ミステリアスなイケメン俳優は秘密の妻と娘を一生離さない。


 その時、目の前に風に飛ばされた帽子が落ちた。
 それを星來が拾い上げる。


「ああかわいいお嬢ちゃん、拾ってくれてありがとう」


 それはおばあさんのものだったらしく、小走りで星來に近づいた。


「はい!」

「ありがとう。とっても助かったわ」


 おばあさんはニコニコ微笑みながら帽子を受け取る。それからチラリと私たちの方を見た。


「素敵なパパとママねぇ」

「あっいや……」


 咄嗟に違います、と言おうとしたら日華さんが遮った。


「ありがとうございます」


 日華さん!?そんな肯定するみたいなこと……。


「うふふ、本当にありがとう。
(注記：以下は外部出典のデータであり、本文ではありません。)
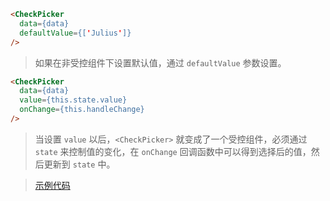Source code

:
 ```html
<CheckPicker
  data={data}
  defaultValue={['Julius']}
/>
```
> 如果在非受控组件下设置默认值，通过 `defaultValue` 参数设置。

```html
<CheckPicker
  data={data}
  value={this.state.value}
  onChange={this.handleChange}
/>
```

> 当设置 `value` 以后，`<CheckPicker>` 就变成了一个受控组件，必须通过 `state` 来控制值的变化，在 `onChange` 回调函数中可以得到选择后的值，然后更新到 `state` 中。


>[示例代码](https://github.com/rsuite/rsuite-checkpicker/blob/master/docs/examples/ControlledExample.js)


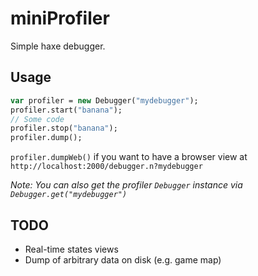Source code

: # miniProfiler
Simple haxe debugger.

## Usage

```haxe
var profiler = new Debugger("mydebugger");
profiler.start("banana");
// Some code
profiler.stop("banana");
profiler.dump();
```

`profiler.dumpWeb()` if you want to have a browser view at `http://localhost:2000/debugger.n?mydebugger`

_Note: You can also get the profiler `Debugger` instance via `Debugger.get("mydebugger")`_

## TODO

* Real-time states views
* Dump of arbitrary data on disk (e.g. game map)
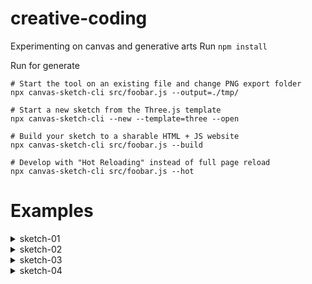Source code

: # creative-coding
Experimenting on canvas and generative arts
Run `npm install` 

Run for generate 
```
# Start the tool on an existing file and change PNG export folder
npx canvas-sketch-cli src/foobar.js --output=./tmp/

# Start a new sketch from the Three.js template
npx canvas-sketch-cli --new --template=three --open

# Build your sketch to a sharable HTML + JS website
npx canvas-sketch-cli src/foobar.js --build

# Develop with "Hot Reloading" instead of full page reload
npx canvas-sketch-cli src/foobar.js --hot
```
# Examples
<details>
  <summary>sketch-01</summary>
  
  ![2021 10 20-21 00 35](https://github.com/hamzaerbay/creative-coding/assets/5136093/46858bfc-78ef-412a-86de-0c5869b4fadf)
</details>


<details>
  <summary>sketch-02</summary>
  
  ![2021 10 20-21 55 28](https://github.com/hamzaerbay/creative-coding/assets/5136093/f18b9a5b-7e33-464c-8b9c-1624192b0c7a)
</details>

<details>
  <summary>sketch-03</summary>

https://github.com/hamzaerbay/creative-coding/assets/5136093/7f004208-b0ac-4ceb-bf21-9fbb64652c47
</details>

<details>
  <summary>sketch-04</summary>

  https://github.com/hamzaerbay/creative-coding/assets/5136093/83f7eb30-4009-4144-94e8-6e0c789e9efd
</details>


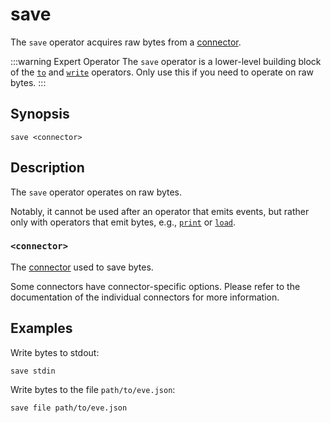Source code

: # save

The `save` operator acquires raw bytes from a [connector](../../connectors.md).

:::warning Expert Operator
The `save` operator is a lower-level building block of the [`to`](to.md) and
[`write`](write.md) operators. Only use this if you need to operate on raw
bytes.
:::

## Synopsis

```
save <connector>
```

## Description

The `save` operator operates on raw bytes.

Notably, it cannot be used after an operator that emits events, but rather only
with operators that emit bytes, e.g., [`print`](../transformations/print.md) or
[`load`](../sources/load.md).

### `<connector>`

The [connector](../../connectors.md) used to save bytes.

Some connectors have connector-specific options. Please refer to the
documentation of the individual connectors for more information.

## Examples

Write bytes to stdout:

```
save stdin
```

Write bytes to the file `path/to/eve.json`:

```
save file path/to/eve.json
```
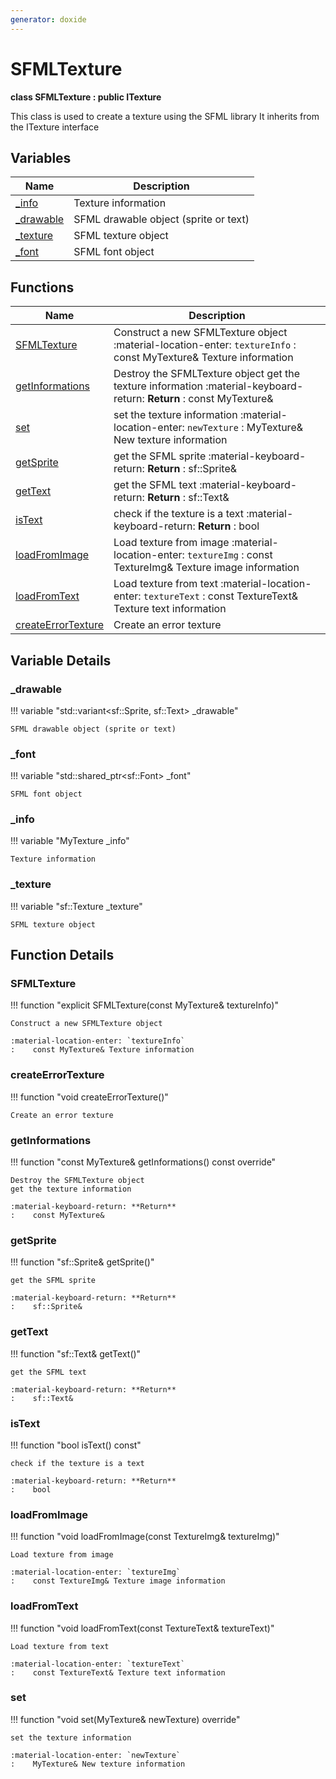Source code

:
```yaml
---
generator: doxide
---
```



# SFMLTexture

**class SFMLTexture : public ITexture**


This class is used to create a texture using the SFML library
It inherits from the ITexture interface


## Variables

| Name | Description |
| ---- | ----------- |
| [_info](#_info) | Texture information  |
| [_drawable](#_drawable) | SFML drawable object (sprite or text)  |
| [_texture](#_texture) | SFML texture object  |
| [_font](#_font) | SFML font object  |

## Functions

| Name | Description |
| ---- | ----------- |
| [SFMLTexture](#SFMLTexture) | Construct a new SFMLTexture object :material-location-enter: `textureInfo` :    const MyTexture& Texture information  |
| [getInformations](#getInformations) | Destroy the SFMLTexture object get the texture information :material-keyboard-return: **Return** :    const MyTexture&  |
| [set](#set) | set the texture information :material-location-enter: `newTexture` :    MyTexture& New texture information  |
| [getSprite](#getSprite) | get the SFML sprite :material-keyboard-return: **Return** :    sf::Sprite&  |
| [getText](#getText) | get the SFML text :material-keyboard-return: **Return** :    sf::Text&  |
| [isText](#isText) | check if the texture is a text :material-keyboard-return: **Return** :    bool  |
| [loadFromImage](#loadFromImage) | Load texture from image :material-location-enter: `textureImg` :    const TextureImg& Texture image information  |
| [loadFromText](#loadFromText) | Load texture from text :material-location-enter: `textureText` :    const TextureText& Texture text information  |
| [createErrorTexture](#createErrorTexture) | Create an error texture  |

## Variable Details

### _drawable<a name="_drawable"></a>

!!! variable "std::variant&lt;sf::Sprite, sf::Text&gt; _drawable"

    SFML drawable object (sprite or text)
    

### _font<a name="_font"></a>

!!! variable "std::shared_ptr&lt;sf::Font&gt; _font"

    SFML font object
    

### _info<a name="_info"></a>

!!! variable "MyTexture _info"

    Texture information
    

### _texture<a name="_texture"></a>

!!! variable "sf::Texture _texture"

    SFML texture object
    

## Function Details

### SFMLTexture<a name="SFMLTexture"></a>
!!! function "explicit SFMLTexture(const MyTexture&amp; textureInfo)"

    Construct a new SFMLTexture object
    
    :material-location-enter: `textureInfo`
    :    const MyTexture& Texture information
    

### createErrorTexture<a name="createErrorTexture"></a>
!!! function "void createErrorTexture()"

    Create an error texture
    

### getInformations<a name="getInformations"></a>
!!! function "const MyTexture&amp; getInformations() const override"

    Destroy the SFMLTexture object
    get the texture information
        
    :material-keyboard-return: **Return**
    :    const MyTexture&
    

### getSprite<a name="getSprite"></a>
!!! function "sf::Sprite&amp; getSprite()"

    get the SFML sprite
        
    :material-keyboard-return: **Return**
    :    sf::Sprite&
    

### getText<a name="getText"></a>
!!! function "sf::Text&amp; getText()"

    get the SFML text
        
    :material-keyboard-return: **Return**
    :    sf::Text&
    

### isText<a name="isText"></a>
!!! function "bool isText() const"

    check if the texture is a text
        
    :material-keyboard-return: **Return**
    :    bool
    

### loadFromImage<a name="loadFromImage"></a>
!!! function "void loadFromImage(const TextureImg&amp; textureImg)"

    Load texture from image
        
    :material-location-enter: `textureImg`
    :    const TextureImg& Texture image information
    

### loadFromText<a name="loadFromText"></a>
!!! function "void loadFromText(const TextureText&amp; textureText)"

    Load texture from text
        
    :material-location-enter: `textureText`
    :    const TextureText& Texture text information
    

### set<a name="set"></a>
!!! function "void set(MyTexture&amp; newTexture) override"

    set the texture information
        
    :material-location-enter: `newTexture`
    :    MyTexture& New texture information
じゃあね、お嬢ちゃん」

「ばいばーい」


 おばあさんは会釈して行ってしまった。私たちも会釈し、星來は手を振って見送る。


「……俺たち家族に見えるんだね」

「っ、」

「嬉しいな」


――どうしてそんなこと言うの?

 やめて、これ以上私に夢を見せないで。
 私の心をこれ以上掻き乱さないで欲しい。

 ずっと傍にいられるわけじゃないのに……あなたの隣を望んでしまう。
 そんなこと、叶うわけないのに。


「……。」


 私は何も返せなくて、ただ俯くことしかできなかった。